Women in Property

by Elske, Blogger, A Table for One

Kate Keeling, Junior Portfolio Manager at TUHF, provides some much needed info on investing in property and expanding your property portfolio.

Briefly tell me more about yourself and your journey in property investment.

I studied BSc Architecture and BSc Honours in Real Estate through the University of Pretoria. I was then offered an internship at TUHF and have loved working in the property investment space so much that I have never looked back. I have been at TUHF since May 2016 and I am now a junior portfolio manager.

For those wondering how to buy/invest in their first property. Where does one start?

It is key to understand the market that you are wanting to invest in. For example, the old saying of “location is key” is still very true today.

The decision on location, or at least area, may be determined by your affordability, but it will also be strongly influenced by the demand in an area. With location, it’s also important to know the type of property you are wanting to invest in and the product you want to bring to the market; what makes it better or more attractive than what is already on the market.

In addition, before making any commitment or investment, you need to understand the income and expenses of the property you are looking at. Often people underestimate the costs of running a property, where not all costs are recoverable from tenants.

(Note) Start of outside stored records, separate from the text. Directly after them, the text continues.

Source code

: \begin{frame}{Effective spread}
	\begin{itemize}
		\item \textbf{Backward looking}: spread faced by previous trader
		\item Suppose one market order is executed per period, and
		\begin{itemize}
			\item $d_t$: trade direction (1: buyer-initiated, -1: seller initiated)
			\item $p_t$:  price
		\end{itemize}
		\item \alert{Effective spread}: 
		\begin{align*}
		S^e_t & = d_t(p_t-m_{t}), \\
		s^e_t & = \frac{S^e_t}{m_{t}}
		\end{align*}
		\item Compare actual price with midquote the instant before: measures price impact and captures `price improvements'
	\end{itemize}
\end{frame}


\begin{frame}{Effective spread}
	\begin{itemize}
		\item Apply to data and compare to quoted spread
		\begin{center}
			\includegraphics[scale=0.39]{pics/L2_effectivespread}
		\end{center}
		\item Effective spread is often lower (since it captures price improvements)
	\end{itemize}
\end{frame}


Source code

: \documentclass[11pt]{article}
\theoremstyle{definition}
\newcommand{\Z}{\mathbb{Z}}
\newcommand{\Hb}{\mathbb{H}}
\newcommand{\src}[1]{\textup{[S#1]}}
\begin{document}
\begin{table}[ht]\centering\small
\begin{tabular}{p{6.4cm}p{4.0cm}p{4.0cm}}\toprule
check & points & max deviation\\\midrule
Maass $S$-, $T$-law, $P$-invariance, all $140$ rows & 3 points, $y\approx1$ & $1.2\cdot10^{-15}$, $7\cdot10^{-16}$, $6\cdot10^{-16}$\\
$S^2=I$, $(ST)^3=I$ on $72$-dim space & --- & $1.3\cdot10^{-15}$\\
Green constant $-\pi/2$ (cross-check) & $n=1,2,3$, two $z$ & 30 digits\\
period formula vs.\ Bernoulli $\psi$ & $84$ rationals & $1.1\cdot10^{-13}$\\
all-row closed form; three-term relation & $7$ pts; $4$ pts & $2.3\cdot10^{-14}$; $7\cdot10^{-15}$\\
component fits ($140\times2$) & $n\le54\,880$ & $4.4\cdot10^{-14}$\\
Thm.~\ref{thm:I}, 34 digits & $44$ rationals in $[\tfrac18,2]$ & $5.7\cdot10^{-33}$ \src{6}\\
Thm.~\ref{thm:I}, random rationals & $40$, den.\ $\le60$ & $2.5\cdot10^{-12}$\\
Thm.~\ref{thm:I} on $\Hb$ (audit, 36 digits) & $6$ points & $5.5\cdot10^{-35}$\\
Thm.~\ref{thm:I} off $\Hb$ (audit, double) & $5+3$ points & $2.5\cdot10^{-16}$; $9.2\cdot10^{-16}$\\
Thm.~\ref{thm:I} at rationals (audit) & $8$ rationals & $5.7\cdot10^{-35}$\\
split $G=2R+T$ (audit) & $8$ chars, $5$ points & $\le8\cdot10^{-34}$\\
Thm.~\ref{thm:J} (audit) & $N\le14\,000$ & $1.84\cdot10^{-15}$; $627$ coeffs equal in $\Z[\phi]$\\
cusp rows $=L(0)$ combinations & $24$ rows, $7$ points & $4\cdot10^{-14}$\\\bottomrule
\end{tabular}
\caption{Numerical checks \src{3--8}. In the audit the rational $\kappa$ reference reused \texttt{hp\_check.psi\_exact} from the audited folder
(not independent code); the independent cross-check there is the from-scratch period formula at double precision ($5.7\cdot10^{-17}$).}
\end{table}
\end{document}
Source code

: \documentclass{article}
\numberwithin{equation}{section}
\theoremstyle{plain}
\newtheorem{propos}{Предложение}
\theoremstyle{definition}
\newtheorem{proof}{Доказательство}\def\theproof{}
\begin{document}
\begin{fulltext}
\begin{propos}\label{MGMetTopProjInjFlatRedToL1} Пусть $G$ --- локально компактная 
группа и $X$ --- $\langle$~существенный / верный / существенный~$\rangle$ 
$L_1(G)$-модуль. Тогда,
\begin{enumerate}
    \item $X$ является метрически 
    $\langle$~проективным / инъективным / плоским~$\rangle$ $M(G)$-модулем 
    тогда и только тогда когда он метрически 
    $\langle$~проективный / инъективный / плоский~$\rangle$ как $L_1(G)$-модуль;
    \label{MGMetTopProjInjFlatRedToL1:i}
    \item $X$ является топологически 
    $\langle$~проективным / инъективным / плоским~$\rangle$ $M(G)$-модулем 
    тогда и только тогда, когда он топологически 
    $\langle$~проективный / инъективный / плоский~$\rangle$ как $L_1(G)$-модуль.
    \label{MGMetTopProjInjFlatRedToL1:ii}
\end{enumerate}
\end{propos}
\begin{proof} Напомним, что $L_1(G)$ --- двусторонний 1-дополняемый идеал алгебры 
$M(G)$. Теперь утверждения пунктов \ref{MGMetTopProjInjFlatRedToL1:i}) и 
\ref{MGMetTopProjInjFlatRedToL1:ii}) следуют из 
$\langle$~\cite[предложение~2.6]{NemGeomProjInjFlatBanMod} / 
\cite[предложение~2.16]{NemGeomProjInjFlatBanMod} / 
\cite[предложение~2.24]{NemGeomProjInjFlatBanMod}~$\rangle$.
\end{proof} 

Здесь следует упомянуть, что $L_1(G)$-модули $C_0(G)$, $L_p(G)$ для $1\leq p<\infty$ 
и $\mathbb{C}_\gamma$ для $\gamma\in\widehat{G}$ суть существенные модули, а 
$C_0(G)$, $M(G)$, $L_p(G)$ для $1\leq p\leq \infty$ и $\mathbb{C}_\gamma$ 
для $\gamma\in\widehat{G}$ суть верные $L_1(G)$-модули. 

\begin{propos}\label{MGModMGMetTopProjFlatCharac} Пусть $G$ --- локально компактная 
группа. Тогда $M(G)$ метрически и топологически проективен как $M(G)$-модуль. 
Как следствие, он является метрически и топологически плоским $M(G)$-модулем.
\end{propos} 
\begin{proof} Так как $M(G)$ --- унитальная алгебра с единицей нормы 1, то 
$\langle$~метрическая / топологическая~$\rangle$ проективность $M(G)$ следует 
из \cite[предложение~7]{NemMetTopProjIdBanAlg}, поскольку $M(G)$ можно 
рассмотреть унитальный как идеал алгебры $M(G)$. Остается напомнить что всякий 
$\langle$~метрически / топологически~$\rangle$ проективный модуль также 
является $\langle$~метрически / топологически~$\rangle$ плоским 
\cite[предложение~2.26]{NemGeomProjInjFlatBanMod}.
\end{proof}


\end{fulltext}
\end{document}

Once you’ve undertaken your market research and have a strong grasp of the above, also consider your personal capacity, expertise and experience – and if you may need to on-board some professionals to assist you.

What are some factors you need to consider before buying your first property?

As mentioned above, location is key and understanding your market and potential tenants. I think you must invest in an area that you are happy to manage in, a present landlord is always the most successful. Look at the expenses of the property; a good practice whenever it is possible to, is to get your hands on a utilities bill to understand the ‘real’ costs, rather than working off estimations. Also understand other costs such as security, maintenance, insurance, etc. to get a more all-encompassing view, which can then be compared to expected potential income from the property, to assess if it is viable (ie does it support itself), or profitable, as a sustainable investment.

Many first-time buyers are not aware of transfer costs and transfer duties. What are they and what is the difference between the two?

The transfer duty is a tax payable to SARS – and is calculated based on the value of the property. Buyers are liable for transfer duty fees for all types of properties over R1 000 000.

Transfer costs, on the other hand, are the costs for transferring the property into the buyer’s name, this includes conveyancer’s fees and bond registration.

What, if any, ‘hidden costs’ should one be aware of?

Perhaps not hidden costs, but there are additional costs involved with buying property that some investors are possibly not aware of, or underestimate, initially. These can include, for example:

  • Transfer costs and bond registration costs, which are often more than people anticipate.
  • If you plan to do any construction and/or refurbishment on the property, it’s good practice to always allow for a contingency, as there will be something that may have been overlooked in the initial costings, snags or potentials delays, which also may cause a delay for letting the property. And during this refurbishment or construction period your loan will need to be serviced or there will be capitalised interest added to your loan.
  • Letting your property takes time; your instalment will be due with your funder and you may not be fully let. In saying this, finding the right tenant is important.
  • Running and maintenance costs, as although you recover some costs from the tenants there are generally some costs you don’t recover. Some examples of these can include: general upkeep of the property, cleaning and maintenance; electricity and water in communal spaces (for multi-unit, multi-tenant properties); insurance; rates and taxes; security.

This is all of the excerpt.